When the word "users" shows up in a line of the data below, copy that whole line.
[DATASET RECORDS — start]
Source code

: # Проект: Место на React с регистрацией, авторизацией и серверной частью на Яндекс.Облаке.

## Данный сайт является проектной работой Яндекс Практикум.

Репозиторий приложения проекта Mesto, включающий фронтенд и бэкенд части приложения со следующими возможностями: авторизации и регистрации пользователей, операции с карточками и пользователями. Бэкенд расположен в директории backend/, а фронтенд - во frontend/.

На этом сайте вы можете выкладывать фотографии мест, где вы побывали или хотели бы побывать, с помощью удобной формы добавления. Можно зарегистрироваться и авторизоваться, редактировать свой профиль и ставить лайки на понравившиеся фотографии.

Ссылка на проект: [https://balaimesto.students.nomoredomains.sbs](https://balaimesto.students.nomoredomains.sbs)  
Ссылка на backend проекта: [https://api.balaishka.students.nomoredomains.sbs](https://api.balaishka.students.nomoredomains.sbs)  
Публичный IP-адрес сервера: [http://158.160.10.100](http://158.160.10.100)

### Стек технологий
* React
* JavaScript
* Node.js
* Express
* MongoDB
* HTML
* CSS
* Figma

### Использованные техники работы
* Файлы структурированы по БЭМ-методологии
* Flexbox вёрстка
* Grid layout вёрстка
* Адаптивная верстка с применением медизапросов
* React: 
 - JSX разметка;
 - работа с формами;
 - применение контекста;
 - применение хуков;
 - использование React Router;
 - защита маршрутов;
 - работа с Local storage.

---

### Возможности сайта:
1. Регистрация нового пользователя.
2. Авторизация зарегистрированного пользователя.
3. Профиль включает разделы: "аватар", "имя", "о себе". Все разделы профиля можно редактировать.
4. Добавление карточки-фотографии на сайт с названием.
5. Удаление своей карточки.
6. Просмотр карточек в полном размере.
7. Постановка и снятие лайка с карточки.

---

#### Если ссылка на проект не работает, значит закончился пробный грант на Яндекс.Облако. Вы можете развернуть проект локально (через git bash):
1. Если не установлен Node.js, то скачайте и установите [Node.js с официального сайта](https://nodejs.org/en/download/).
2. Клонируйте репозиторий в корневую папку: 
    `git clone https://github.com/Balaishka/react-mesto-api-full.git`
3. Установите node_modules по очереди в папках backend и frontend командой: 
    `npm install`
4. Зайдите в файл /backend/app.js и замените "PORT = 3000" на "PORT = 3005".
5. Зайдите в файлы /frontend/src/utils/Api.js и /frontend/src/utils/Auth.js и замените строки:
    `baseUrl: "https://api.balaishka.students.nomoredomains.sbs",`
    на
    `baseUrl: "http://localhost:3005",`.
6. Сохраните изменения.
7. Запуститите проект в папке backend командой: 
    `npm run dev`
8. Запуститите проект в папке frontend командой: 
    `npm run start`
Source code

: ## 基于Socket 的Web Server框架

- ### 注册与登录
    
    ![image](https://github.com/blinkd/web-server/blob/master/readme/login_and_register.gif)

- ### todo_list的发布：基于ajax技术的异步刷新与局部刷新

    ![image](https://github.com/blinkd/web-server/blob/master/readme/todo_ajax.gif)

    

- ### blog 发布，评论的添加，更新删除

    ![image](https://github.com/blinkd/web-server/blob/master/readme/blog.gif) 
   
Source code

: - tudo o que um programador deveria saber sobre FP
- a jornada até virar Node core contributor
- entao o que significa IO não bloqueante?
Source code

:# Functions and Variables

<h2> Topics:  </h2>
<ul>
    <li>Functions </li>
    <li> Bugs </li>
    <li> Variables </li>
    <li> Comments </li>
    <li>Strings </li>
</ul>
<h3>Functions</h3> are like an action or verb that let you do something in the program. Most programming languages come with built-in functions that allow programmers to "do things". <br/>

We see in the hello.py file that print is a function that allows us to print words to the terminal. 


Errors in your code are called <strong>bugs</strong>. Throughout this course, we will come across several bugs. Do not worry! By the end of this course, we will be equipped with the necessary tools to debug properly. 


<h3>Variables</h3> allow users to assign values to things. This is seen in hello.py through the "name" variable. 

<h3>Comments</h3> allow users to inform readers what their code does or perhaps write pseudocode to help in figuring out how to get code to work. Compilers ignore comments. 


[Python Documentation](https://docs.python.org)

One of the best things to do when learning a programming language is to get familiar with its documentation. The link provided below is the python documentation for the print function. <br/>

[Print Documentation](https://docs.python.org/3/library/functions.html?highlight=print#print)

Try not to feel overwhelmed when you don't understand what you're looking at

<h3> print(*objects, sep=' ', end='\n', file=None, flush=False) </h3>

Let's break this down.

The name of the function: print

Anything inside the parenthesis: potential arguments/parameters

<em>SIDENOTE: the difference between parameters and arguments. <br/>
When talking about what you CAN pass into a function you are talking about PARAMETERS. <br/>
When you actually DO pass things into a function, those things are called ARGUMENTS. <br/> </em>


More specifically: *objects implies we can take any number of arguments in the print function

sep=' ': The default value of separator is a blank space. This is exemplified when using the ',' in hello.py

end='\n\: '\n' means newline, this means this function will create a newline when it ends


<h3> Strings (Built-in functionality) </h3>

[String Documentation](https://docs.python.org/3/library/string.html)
[DATASET RECORDS — finish]
TASK RESULT:
<h3>Variables</h3> allow users to assign values to things. This is seen in hello.py through the "name" variable. 
<h3>Comments</h3> allow users to inform readers what their code does or perhaps write pseudocode to help in figuring out how to get code to work. Compilers ignore comments. 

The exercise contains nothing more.